Fast Convolution Filtering with Teensy 4.0 and audio board

Status
Not open for further replies.
you can mount audioboard below or above Teensy.
Only thing to pay attention to is that the pin-labels Gnd 0,1..12, etc correspond exactly. That is why they are printed on the pcbs

I myself prefer Teensy above audioboard, even if uSD is hard to reach.
 
@DD4WH:
Could you post which changes have to be made to the code
"Fast Convolution Filtering with Teensy 4.0 and audio board (Github)"
for using the T4-audio shield rev D instead of the separate DAC and ADC?
 
Please read post #91
your question is also answered in the code itself in the comments
 
Last edited:
DD4WH:
Compiling the code as it is I get this error message:
....
c:/program files (x86)/arduino/hardware/tools/arm/bin/../lib/gcc/arm-none-eabi/5.4.1/../../../../arm-none-eabi/bin/ld.exe: o:\TEMPOR~1\arduino_build_502961/Teensy_Convolution_filtering.ino.elf section `.bss.dma' will not fit in region `RAM'
c:/program files (x86)/arduino/hardware/tools/arm/bin/../lib/gcc/arm-none-eabi/5.4.1/../../../../arm-none-eabi/bin/ld.exe: region `RAM' overflowed by 10400 bytes
collect2.exe: error: ld returned 1 exit status
 
Which Teensy version did you choose in Teensyduino? Which Teensyduino version do you use? Which sketch did you use? Give complete code or EXACT link to the code.
 
Try the code inside the folder guitar_cabinet_impulse: copy all the files into a folder, not only the .ino-file
 
Yes, guitar compiles.
The not-compiling uniformly... file is moved by the IDE to the sketch folder (which is on a separate drive).
 
@DD4WH, I'm wondering if you could help me clarifying a few things. It's about arm_cfft_f32() function. The docs for it seem require much more of a context comparing to what I have. I'm looking to modify the code to work with a single channel (so that I can apply two different IRs to both channels separately).

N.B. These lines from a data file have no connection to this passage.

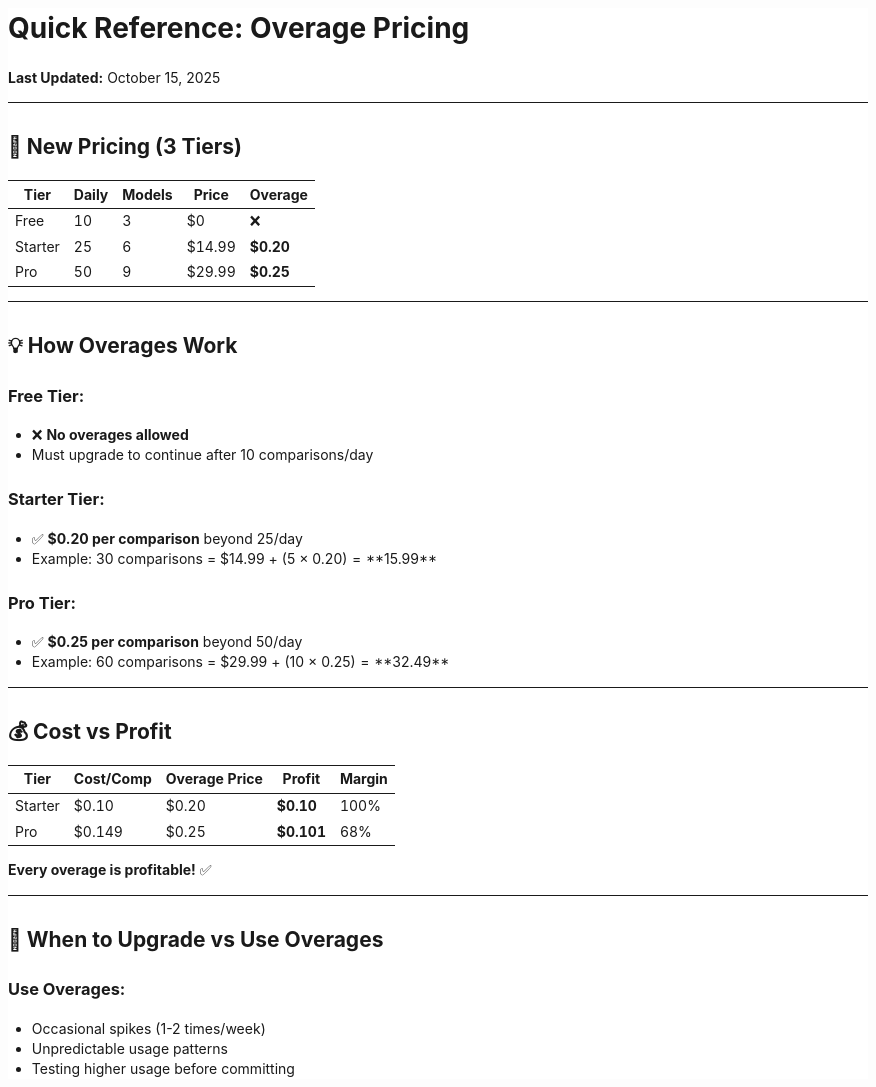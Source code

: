 # Quick Reference: Overage Pricing

**Last Updated:** October 15, 2025

---

## 🎯 New Pricing (3 Tiers)

| Tier | Daily | Models | Price | **Overage** |
|------|-------|--------|-------|-------------|
| Free | 10 | 3 | $0 | ❌ |
| Starter | 25 | 6 | $14.99 | **$0.20** |
| Pro | 50 | 9 | $29.99 | **$0.25** |

---

## 💡 How Overages Work

### Free Tier:
- ❌ **No overages allowed**
- Must upgrade to continue after 10 comparisons/day

### Starter Tier:
- ✅ **$0.20 per comparison** beyond 25/day
- Example: 30 comparisons = $14.99 + (5 × $0.20) = **$15.99**

### Pro Tier:
- ✅ **$0.25 per comparison** beyond 50/day
- Example: 60 comparisons = $29.99 + (10 × $0.25) = **$32.49**

---

## 💰 Cost vs Profit

| Tier | Cost/Comp | Overage Price | **Profit** | Margin |
|------|-----------|---------------|------------|--------|
| Starter | $0.10 | $0.20 | **$0.10** | 100% |
| Pro | $0.149 | $0.25 | **$0.101** | 68% |

**Every overage is profitable!** ✅

---

## 🚀 When to Upgrade vs Use Overages

### Use Overages:
- Occasional spikes (1-2 times/week)
- Unpredictable usage patterns
- Testing higher usage before committing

I'm looking at the code and it goes like:
Code:
// calculation is performed in-place the FFT_buffer [re, im, re, im, re, im . . .]
arm_cfft_f32(S, fftin, 0, 1);

The question is about those real and imaginary. Is that function designed to work on the stereo only? Should I always have the data for both channels in all the structures being passed to it?

Thanks!
 
@hoho: sorry, but you would have to explain more precisely what you are trying to do. The original code applies an impulse response to the left audio channel and the same impulse response is applied to the right audio channel.
So, what do you want to do? Apply one IR to the left channel and a different IR to the right channel? You would have to rework the code for that and of course you would need additional memory, because you need the memory for TWO IRs.
The current code uses a complex-to-complex-FFT (arm_cfft_f32), so it is possible to get two channels IN and two channels OUT in order to minimize processing load. If you use a real-to-complex FFT (arm_rfft_f32), you could theoretically use an FFT of half the size, if you only want one channel IN, one channel OUT. However, you do not save half of the processor cycles, but only 30%, and you do not save memory at all, because the buffers for the real-to-complex-FFT have to be the same size . . . so I do not know it is worth applying real-to-complex FFT in this case.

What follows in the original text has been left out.